Designing one-compartment HO fuel cell using electroactive phenalenyl-based [Fe(hnmh-PLY)] complex as the cathode material

The sustainable chemical energy of H 2 O 2 as a fuel and an oxidant in an advantageous single-compartment fuel cell design can be converted into electric energy, which requires molecular engineering to design suitable cathodes for lowering the high overpotential associated with H 2 O 2 reduction. The present work covers the synthesis and structural characterization of a novel cathode material, [Fe III 2 (hnmh-PLY) 3 ] complex, 1 , designed from a PLY-derived Schiff base ligand ( E )-9-(2-((2-hydroxynaphthalen-1-yl)methylene)hydrazineyl)-1 H -phenalen-1-one, hnmh-PLYH 2 . Complex 1 , when coated on the surface of a glassy carbon electrode ( GC-1 ) significantly catalyzed the reduction of H 2 O 2 in an acidic medium.
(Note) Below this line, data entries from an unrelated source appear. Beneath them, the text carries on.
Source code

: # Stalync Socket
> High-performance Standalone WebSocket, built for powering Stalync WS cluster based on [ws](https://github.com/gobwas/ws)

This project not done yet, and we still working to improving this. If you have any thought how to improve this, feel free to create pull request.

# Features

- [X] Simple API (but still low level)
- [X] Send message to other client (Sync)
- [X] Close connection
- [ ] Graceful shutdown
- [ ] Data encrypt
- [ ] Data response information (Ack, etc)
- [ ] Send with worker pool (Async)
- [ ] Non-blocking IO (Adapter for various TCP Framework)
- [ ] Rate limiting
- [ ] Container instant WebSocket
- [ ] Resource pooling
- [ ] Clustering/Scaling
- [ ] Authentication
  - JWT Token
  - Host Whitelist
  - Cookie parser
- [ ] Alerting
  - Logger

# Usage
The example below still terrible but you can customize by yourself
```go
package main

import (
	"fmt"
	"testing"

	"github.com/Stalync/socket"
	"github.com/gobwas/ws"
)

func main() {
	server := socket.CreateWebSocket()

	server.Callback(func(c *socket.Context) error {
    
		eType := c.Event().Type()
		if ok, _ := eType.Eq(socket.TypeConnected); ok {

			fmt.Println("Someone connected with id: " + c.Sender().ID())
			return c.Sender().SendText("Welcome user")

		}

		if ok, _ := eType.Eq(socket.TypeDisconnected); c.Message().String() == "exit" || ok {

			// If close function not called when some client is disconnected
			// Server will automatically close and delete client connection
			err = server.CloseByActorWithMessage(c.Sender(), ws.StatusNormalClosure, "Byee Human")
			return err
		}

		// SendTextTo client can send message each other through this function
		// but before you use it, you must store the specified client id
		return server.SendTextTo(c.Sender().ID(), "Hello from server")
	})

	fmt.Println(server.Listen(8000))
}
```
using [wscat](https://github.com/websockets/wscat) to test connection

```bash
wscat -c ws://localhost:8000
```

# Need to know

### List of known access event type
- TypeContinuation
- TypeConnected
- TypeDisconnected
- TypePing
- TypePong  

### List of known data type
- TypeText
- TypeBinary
Therefore, a complex 1 modified glassy carbon electrode was employed in a one-compartment H 2 O 2 fuel cell operated in 0.1 M HCl with Ni foam as the corresponding anode to produce a high open circuit potential (OCP) of 0.65 V and a peak power density (PPD) of 2.84 mW cm −2 . CV studies of complex 1 revealed the crucial participation of two Fe( iii ) centers for initiating H 2 O 2 reduction, and the role of coordinated redox-active PLY units is also highlighted. In the solid state, the π-conjugated network of coordinating (hnmh-PLY) ligands in complex 1 has manifested interesting face-to-face π-π stacking interactions, which have helped the reduction of the complex and facilitated the overall catalytic performance. The sustainable energy of H 2 O 2 in single-compartment fuel cell can be converted into electric energy, requiring molecular engineering to design suitable cathodes to lower the high overpotential associated with electrochemical H 2 O 2 reduction.